[Saved data entries]
- - -
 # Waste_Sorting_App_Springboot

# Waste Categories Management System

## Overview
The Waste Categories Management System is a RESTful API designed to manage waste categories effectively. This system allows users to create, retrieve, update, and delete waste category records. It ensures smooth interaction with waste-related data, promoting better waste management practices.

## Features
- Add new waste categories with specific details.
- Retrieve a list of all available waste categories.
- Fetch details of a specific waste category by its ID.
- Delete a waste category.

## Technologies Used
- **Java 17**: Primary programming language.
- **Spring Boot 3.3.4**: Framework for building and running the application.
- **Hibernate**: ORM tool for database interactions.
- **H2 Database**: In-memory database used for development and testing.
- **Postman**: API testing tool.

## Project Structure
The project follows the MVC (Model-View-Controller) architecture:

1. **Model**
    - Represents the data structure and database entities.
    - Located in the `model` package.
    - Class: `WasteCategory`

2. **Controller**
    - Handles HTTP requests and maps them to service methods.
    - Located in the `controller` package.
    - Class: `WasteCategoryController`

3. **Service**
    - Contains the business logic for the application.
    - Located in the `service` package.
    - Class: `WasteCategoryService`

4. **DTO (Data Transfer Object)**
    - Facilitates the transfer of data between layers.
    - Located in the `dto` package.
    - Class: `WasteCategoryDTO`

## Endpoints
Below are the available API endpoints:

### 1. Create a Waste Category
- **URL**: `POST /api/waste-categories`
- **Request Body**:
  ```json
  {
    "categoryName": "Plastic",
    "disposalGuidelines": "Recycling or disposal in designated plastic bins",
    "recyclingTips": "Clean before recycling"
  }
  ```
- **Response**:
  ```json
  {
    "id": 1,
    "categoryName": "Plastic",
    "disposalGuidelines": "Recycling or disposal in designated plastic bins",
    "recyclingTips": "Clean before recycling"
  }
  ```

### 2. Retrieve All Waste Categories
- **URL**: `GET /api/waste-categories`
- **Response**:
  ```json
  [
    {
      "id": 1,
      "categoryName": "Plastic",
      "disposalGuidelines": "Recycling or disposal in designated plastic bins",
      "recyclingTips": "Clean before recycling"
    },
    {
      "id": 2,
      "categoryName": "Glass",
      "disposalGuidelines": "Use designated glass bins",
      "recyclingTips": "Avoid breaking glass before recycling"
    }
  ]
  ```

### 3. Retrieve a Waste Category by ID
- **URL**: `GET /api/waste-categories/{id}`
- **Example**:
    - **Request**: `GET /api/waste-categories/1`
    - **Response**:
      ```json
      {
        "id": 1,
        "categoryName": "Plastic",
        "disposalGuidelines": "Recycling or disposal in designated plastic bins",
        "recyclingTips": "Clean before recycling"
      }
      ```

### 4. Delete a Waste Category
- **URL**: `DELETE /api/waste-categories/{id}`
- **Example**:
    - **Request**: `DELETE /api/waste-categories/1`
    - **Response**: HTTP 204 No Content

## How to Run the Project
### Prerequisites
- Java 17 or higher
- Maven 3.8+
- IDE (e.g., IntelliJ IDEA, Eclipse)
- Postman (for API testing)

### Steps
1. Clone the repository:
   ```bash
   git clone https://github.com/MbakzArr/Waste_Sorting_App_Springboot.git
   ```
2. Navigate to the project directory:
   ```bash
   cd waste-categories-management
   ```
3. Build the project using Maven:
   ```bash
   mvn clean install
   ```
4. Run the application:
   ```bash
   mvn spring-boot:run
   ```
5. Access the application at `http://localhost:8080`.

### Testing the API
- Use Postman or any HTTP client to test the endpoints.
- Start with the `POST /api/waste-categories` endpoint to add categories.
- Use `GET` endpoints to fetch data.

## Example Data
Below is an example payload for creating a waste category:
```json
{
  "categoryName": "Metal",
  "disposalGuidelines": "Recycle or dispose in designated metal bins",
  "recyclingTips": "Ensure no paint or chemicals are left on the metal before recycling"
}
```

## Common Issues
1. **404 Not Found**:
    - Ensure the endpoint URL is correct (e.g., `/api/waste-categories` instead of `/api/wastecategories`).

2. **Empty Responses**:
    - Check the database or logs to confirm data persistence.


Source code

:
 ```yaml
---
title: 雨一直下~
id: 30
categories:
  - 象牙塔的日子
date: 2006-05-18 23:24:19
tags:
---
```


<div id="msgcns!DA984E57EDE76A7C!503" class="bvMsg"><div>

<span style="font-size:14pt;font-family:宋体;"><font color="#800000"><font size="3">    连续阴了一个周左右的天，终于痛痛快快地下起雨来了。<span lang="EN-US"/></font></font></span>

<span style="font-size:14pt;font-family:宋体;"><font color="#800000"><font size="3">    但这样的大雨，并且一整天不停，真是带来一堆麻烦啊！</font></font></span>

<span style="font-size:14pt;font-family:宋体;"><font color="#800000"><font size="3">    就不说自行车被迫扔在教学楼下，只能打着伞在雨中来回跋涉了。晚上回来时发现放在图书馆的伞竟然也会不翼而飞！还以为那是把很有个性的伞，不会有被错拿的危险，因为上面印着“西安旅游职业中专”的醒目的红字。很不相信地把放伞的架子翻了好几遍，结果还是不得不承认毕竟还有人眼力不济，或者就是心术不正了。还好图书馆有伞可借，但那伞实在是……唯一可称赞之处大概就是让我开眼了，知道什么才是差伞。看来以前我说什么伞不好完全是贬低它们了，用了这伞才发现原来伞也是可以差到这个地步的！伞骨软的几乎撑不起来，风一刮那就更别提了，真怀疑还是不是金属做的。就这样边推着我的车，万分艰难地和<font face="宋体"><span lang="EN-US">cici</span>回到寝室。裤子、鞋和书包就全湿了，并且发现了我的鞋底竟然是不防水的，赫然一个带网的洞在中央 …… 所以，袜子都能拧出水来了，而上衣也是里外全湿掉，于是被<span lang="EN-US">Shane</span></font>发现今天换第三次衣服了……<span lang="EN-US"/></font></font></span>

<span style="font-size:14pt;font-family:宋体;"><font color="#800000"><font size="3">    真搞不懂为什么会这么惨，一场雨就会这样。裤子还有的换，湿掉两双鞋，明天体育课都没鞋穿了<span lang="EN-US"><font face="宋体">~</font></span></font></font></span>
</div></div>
- - -
* Work to be completed
Report every line above that has the string "database" in it.

* Task answer
- **Hibernate**: ORM tool for database interactions.
- **H2 Database**: In-memory database used for development and testing.
    - Represents the data structure and database entities.
    - Check the database or logs to confirm data persistence.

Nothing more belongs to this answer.